Menurut dia, tidak beralasan jika Pertamina mengaku tidak memiliki sumber dana untuk membangun kilang minyak. “Jika alasan Pertamina tidak ada duitnya, kenapa mereka bisa melakukan ekspansi ke luar negeri?” ujar Faisal.
Dia menyebutkan, untuk mendanai pembangunan kilang, Pertamina juga bisa berutang atau meminta pengurangan pemberian dividen kepada pemerintah. “Itulah solusi terbaik untuk saat ini,” kata Faisal.

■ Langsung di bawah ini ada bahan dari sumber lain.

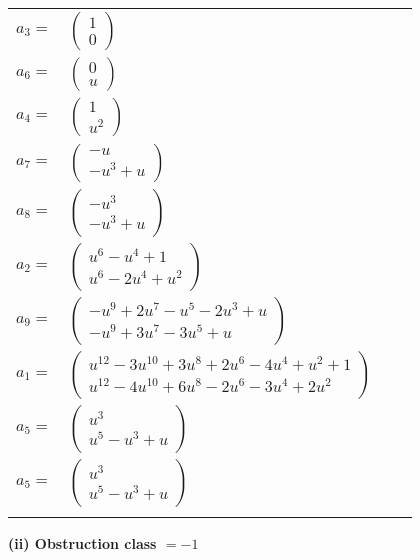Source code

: \documentclass[1p]{elsarticle_modified}
\theoremstyle{definition}
\begin{document}
\begin{tabular}{m{7pt} m{180pt} m{7pt} m{180pt} }
\flushright $a_{3}=$&$\begin{pmatrix}1\\0\end{pmatrix}$ \\
\flushright $a_{6}=$&$\begin{pmatrix}0\\u\end{pmatrix}$ \\
\flushright $a_{4}=$&$\begin{pmatrix}1\\u^2\end{pmatrix}$ \\
\flushright $a_{7}=$&$\begin{pmatrix}- u\\- u^3+u\end{pmatrix}$ \\
\flushright $a_{8}=$&$\begin{pmatrix}- u^3\\- u^3+u\end{pmatrix}$ \\
\flushright $a_{2}=$&$\begin{pmatrix}u^6- u^4+1\\u^6-2 u^4+u^2\end{pmatrix}$ \\
\flushright $a_{9}=$&$\begin{pmatrix}- u^9+2 u^7- u^5-2 u^3+u\\- u^9+3 u^7-3 u^5+u\end{pmatrix}$ \\
\flushright $a_{1}=$&$\begin{pmatrix}u^{12}-3 u^{10}+3 u^8+2 u^6-4 u^4+u^2+1\\u^{12}-4 u^{10}+6 u^8-2 u^6-3 u^4+2 u^2\end{pmatrix}$ \\
\flushright $a_{5}=$&$\begin{pmatrix}u^3\\u^5- u^3+u\end{pmatrix}$\\ \flushright $a_{5}=$&$\begin{pmatrix}u^3\\u^5- u^3+u\end{pmatrix}$\\&\end{tabular}
\flushleft \textbf{(ii) Obstruction class $= -1$}\\~\\
\end{document}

Faisal berpendapat, saat ini pemerintah tidak bisa mengandalkan penguatan rupiah pada peningkatan neraca modal yang selama ini berhasil menekan defisit neraca transaksi berjalan, dan akhirnya menciptakan surplus pada neraca pembayaran Indonesia. “Kita tidak ingin penguatan rupiah semata-mata dari capital account saja, karena itu di luar kendali kita. Tetapi, bisa juga dengan membebaskan asing masuk, supaya rupiah kita kuat,” jelasnya.
Faisal memperkirakan, pada akhir tahun ini rupiah akan menguat di kisaran Rp10.000 per dolar AS. Menurutnya, perkiraan ini sejalan dengan berlanjutnya perbaikan ekonomi global dan kenaikan harga komoditas ekspor Indonesia. “Rupiah bisa menguat karena harga komoditi membaik, seperti kakao, kopi dan harga kelapa sawit,” imbuhnya.